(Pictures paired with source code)
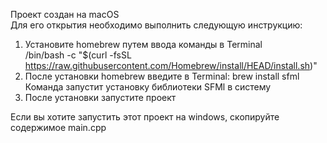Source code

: Проект создан на macOS  
Для его открытия необходимо выполнить следующую инструкцию:
1) Установите homebrew путем ввода команды в Terminal  
   /bin/bash -c "$(curl -fsSL https://raw.githubusercontent.com/Homebrew/install/HEAD/install.sh)"
2) После установки homebrew введите в Terminal:
   brew install sfml
Команда запустит установку библиотеки SFMl в систему
3) После установки запустите проект

Если вы хотите запустить этот проект на windows, скопируйте содержимое main.cpp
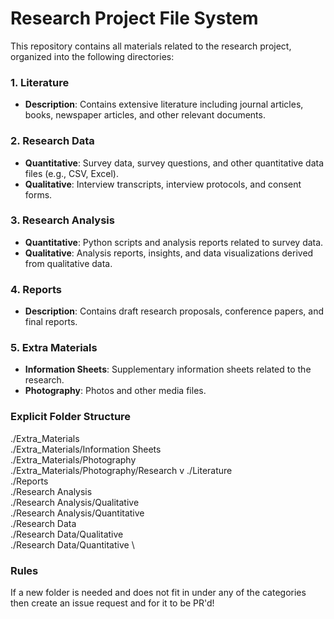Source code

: 
# Research Project File System

This repository contains all materials related to the research project, organized into the following directories:

### 1. Literature
- **Description**: Contains extensive literature including journal articles, books, newspaper articles, and other relevant documents.

### 2. Research Data
- **Quantitative**: Survey data, survey questions, and other quantitative data files (e.g., CSV, Excel).
- **Qualitative**: Interview transcripts, interview protocols, and consent forms.

### 3. Research Analysis
- **Quantitative**: Python scripts and analysis reports related to survey data.
- **Qualitative**: Analysis reports, insights, and data visualizations derived from qualitative data.

### 4. Reports
- **Description**: Contains draft research proposals, conference papers, and final reports.

### 5. Extra Materials
- **Information Sheets**: Supplementary information sheets related to the research.
- **Photography**: Photos and other media files.

### Explicit Folder Structure

./Extra_Materials \
./Extra_Materials/Information Sheets \
./Extra_Materials/Photography  \
./Extra_Materials/Photography/Research v
./Literature  \
./Reports  \
./Research Analysis  \
./Research Analysis/Qualitative  \
./Research Analysis/Quantitative  \
./Research Data \
./Research Data/Qualitative  \
./Research Data/Quantitative  \

### Rules

If a new folder is needed and does not fit in under any of the categories then create an issue request and for it to be PR'd!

Directions for this task: Before duplicating the entries above, strip out the pictures and keep the rest exact.

Task output:
Source code

: Проект создан на macOS  
Для его открытия необходимо выполнить следующую инструкцию:
1) Установите homebrew путем ввода команды в Terminal  
   /bin/bash -c "$(curl -fsSL https://raw.githubusercontent.com/Homebrew/install/HEAD/install.sh)"
2) После установки homebrew введите в Terminal:
   brew install sfml
Команда запустит установку библиотеки SFMl в систему
3) После установки запустите проект

Если вы хотите запустить этот проект на windows, скопируйте содержимое main.cpp
Source code

: 
# Research Project File System

This repository contains all materials related to the research project, organized into the following directories:

### 1. Literature
- **Description**: Contains extensive literature including journal articles, books, newspaper articles, and other relevant documents.

### 2. Research Data
- **Quantitative**: Survey data, survey questions, and other quantitative data files (e.g., CSV, Excel).
- **Qualitative**: Interview transcripts, interview protocols, and consent forms.

### 3. Research Analysis
- **Quantitative**: Python scripts and analysis reports related to survey data.
- **Qualitative**: Analysis reports, insights, and data visualizations derived from qualitative data.

### 4. Reports
- **Description**: Contains draft research proposals, conference papers, and final reports.

### 5. Extra Materials
- **Information Sheets**: Supplementary information sheets related to the research.
- **Photography**: Photos and other media files.

### Explicit Folder Structure

./Extra_Materials \
./Extra_Materials/Information Sheets \
./Extra_Materials/Photography  \
./Extra_Materials/Photography/Research v
./Literature  \
./Reports  \
./Research Analysis  \
./Research Analysis/Qualitative  \
./Research Analysis/Quantitative  \
./Research Data \
./Research Data/Qualitative  \
./Research Data/Quantitative  \

### Rules

If a new folder is needed and does not fit in under any of the categories then create an issue request and for it to be PR'd!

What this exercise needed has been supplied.